Le futur judiciaire de M. Bitcoin, également demandé par la justice russe, doit désormais s’écrire aux États-Unis. Outre-atlantique, on le soupçonne d’avoir été à la tête de la plateforme d’échanges de cryptomonnaies BTC-e. La grande lessiveuse de l’argent sale des années 2010 aurait blanchi plusieurs milliards de dollars.

En creux, l’issue judiciaire du dossier en France illustre toutefois les difficultés des enquêtes judiciaires sur les rançongiciels. Les investigations sur Locky, scindées en deux volets, le blanchiment et l’infrastructure du rançongiciel, ont en effet donné des résultats mitigés. Là où les enquêteurs de la gendarmerie avaient réussi à tracer les flux financiers de la blockchain vers la plateforme BTC-e, leurs homologues de la préfecture de police de Paris se sont heurtés à des impasses.

Des difficultés détaillées lors du procès en appel par le commandant de police en charge du dossier à la brigade d’enquêtes sur les fraudes aux technologies de l’information. En 2016, avec Locky, les enquêteurs misent sur une nouvelle technique pour éviter d’être pris de vitesse.

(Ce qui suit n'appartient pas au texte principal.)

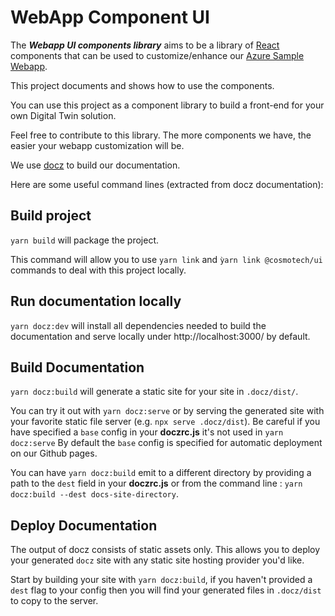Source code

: # WebApp Component UI

The **_Webapp UI components library_** aims to be a library of [React](https://reactjs.org/) components that can be used to customize/enhance our [Azure Sample Webapp](https://github.com/Cosmo-Tech/azure-sample-webapp).

This project documents and shows how to use the components.

You can use this project as a component library to build a front-end for your own Digital Twin solution.

Feel free to contribute to this library.
The more components we have, the easier your webapp customization will be.

We use [docz](https://github.com/doczjs/docz) to build our documentation.

Here are some useful command lines (extracted from docz documentation):

## Build project

`yarn build` will package the project.

This command will allow you to use `yarn link` and `ỳarn link @cosmotech/ui` commands to deal with this project locally.

## Run documentation locally

`yarn docz:dev` will install all dependencies needed to build the documentation and serve locally under http://localhost:3000/ by default.

## Build Documentation

`yarn docz:build` will generate a static site for your site in `.docz/dist/`.

You can try it out with `yarn docz:serve` or by serving the generated site with your favorite static file server (e.g. `npx serve .docz/dist`).
Be careful if you have specified a `base` config in your **doczrc.js** it's not used in `yarn docz:serve`
By default the `base` config is specified for automatic deployment on our Github pages.

You can have `yarn docz:build` emit to a different directory by providing a path to the `dest` field in your **doczrc.js** or from the command line : `yarn docz:build --dest docs-site-directory`.

## Deploy Documentation

The output of docz consists of static assets only. This allows you to deploy your generated `docz` site with any static site hosting provider you'd like.

Start by building your site with `yarn docz:build`, if you haven't provided a `dest` flag to your config then you will find your generated files in `.docz/dist` to copy to the server.
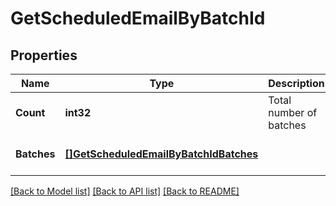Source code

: # GetScheduledEmailByBatchId

## Properties
Name | Type | Description | Notes
------------ | ------------- | ------------- | -------------
**Count** | **int32** | Total number of batches | [optional] [default to null]
**Batches** | [**[]GetScheduledEmailByBatchIdBatches**](getScheduledEmailByBatchIdBatches.md) |  | [optional] [default to null]

[[Back to Model list]](../README.md#documentation-for-models) [[Back to API list]](../README.md#documentation-for-api-endpoints) [[Back to README]](../README.md)


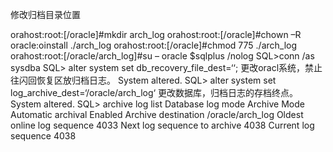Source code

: 修改归档目录位置

orahost:root:[/oracle]#mkdir arch_log
orahost:root:[/oracle]#chown –R oracle:oinstall ./arch_log
orahost:root:[/oracle]#chmod 775 ./arch_log
orahost:root:[/oracle/arch_log]#su – oracle
$sqlplus /nolog
SQL>conn /as sysdba
SQL> alter system set db_recovery_file_dest=‘‘;
      更改oracl系统，禁止往闪回恢复区放归档日志。
System altered.
SQL> alter system set log_archive_dest=‘/oracle/arch_log‘
      更改数据库，归档日志的存档终点。
System altered.
SQL> archive log list
Database log mode              Archive Mode
Automatic archival             Enabled
Archive destination            /oracle/arch_log
Oldest online log sequence     4033
Next log sequence to archive   4038
Current log sequence           4038
 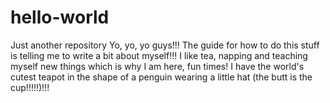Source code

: # hello-world
Just another repository
Yo, yo, yo guys!!! The guide for how to do this stuff is telling me to write a bit about myself!!! I like tea, napping and teaching myself new things which is why I am here, fun times! I have the world's cutest teapot in the shape of a penguin wearing a little hat (the butt is the cup!!!!!)!!!

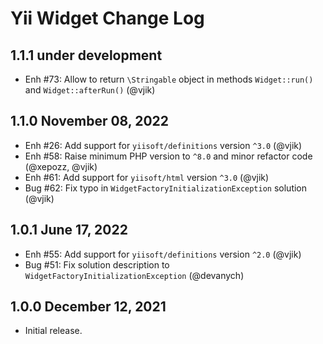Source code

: # Yii Widget Change Log

## 1.1.1 under development

- Enh #73: Allow to return `\Stringable` object in methods `Widget::run()` and `Widget::afterRun()` (@vjik) 

## 1.1.0 November 08, 2022

- Enh #26: Add support for `yiisoft/definitions` version `^3.0` (@vjik)
- Enh #58: Raise minimum PHP version to `^8.0` and minor refactor code (@xepozz, @vjik)
- Enh #61: Add support for `yiisoft/html` version `^3.0` (@vjik)
- Bug #62: Fix typo in `WidgetFactoryInitializationException` solution (@vjik)

## 1.0.1 June 17, 2022

- Enh #55: Add support for `yiisoft/definitions` version `^2.0` (@vjik)
- Bug #51: Fix solution description to `WidgetFactoryInitializationException` (@devanych)

## 1.0.0 December 12, 2021

- Initial release.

Pour une précédente enquête sur Cryptowall, les policiers avaient eu le sentiment de perdre leur temps en tentant, à partir des victimes, de retrouver la trace des serveurs de commande et de contrôle.

« C’était l’une des premières versions d’un RaaS, sous la forme d’une affiliation »

Ayant ainsi appris, après des informations publiées par la société Fortinet, que deux serveurs de Locky étaient localisés en France, les policiers demandent aussitôt l’ouverture d’une enquête. Avant même donc d’avoir connaissance d’une victime. Les premières surveillances des deux serveurs suspects, inactifs, ne donnent rien. Puis, grâce à des investigations allemandes, les policiers français comprennent que le serveur n’est qu’une simple passerelle montée pour entraver la découverte du serveur final.

« La durée d’un serveur de commande et de contrôle est généralement d’un jour et demi, avait rappelé à la barre le responsable de l’enquête, Aurélien D. Dès que les opérateurs avaient l’impression d’avoir laissé une trace, ils faisaient tomber leur infrastructure. » Des serveurs compromis, comme par exemple celui d’une auto-école qui n’avait pas été mis à jour. Finalement, les enquêteurs n’arriveront pas à saisir le panel de contrôle, la preuve qui a manqué pour confondre les opérateurs de Locky.

Cependant, les policiers réussissent à avoir une connaissance assez fine du groupe cybercriminel. « C’était l’une des premières versions d’un rançongiciel-as-a-service, sous la forme d’une affiliation », explique Aurélien D. Pour la Befti, il s’agit d’un petit groupe de confiance avec seulement huit places, dont trois pour les créateurs. Les policiers estiment également qu’il n’y avait qu’une seule infrastructure de paiement.

« Les cybercriminels ont fait évoluer leur logiciel, de la même manière que MacOS passe de Capitan à Sierra »

« Celui qui était aux commandes de Locky n’était pas forcément un super technicien, mais il s’appuyait sur d’autres personnes », poursuit le policier. Et de remarquer, à propos des nombreuses extensions de chiffrement qui se sont succédé, « que les cybercriminels, même s’ils ne sont pas ISO 9001, ont fait évoluer leur logiciel, de la même manière que MacOS passe de Capitan à Sierra ». « Hors criminalité, ce serait une entreprise informatique très organisée », conclut l’enquêteur. Et suffisamment performante pour échapper au régulateur.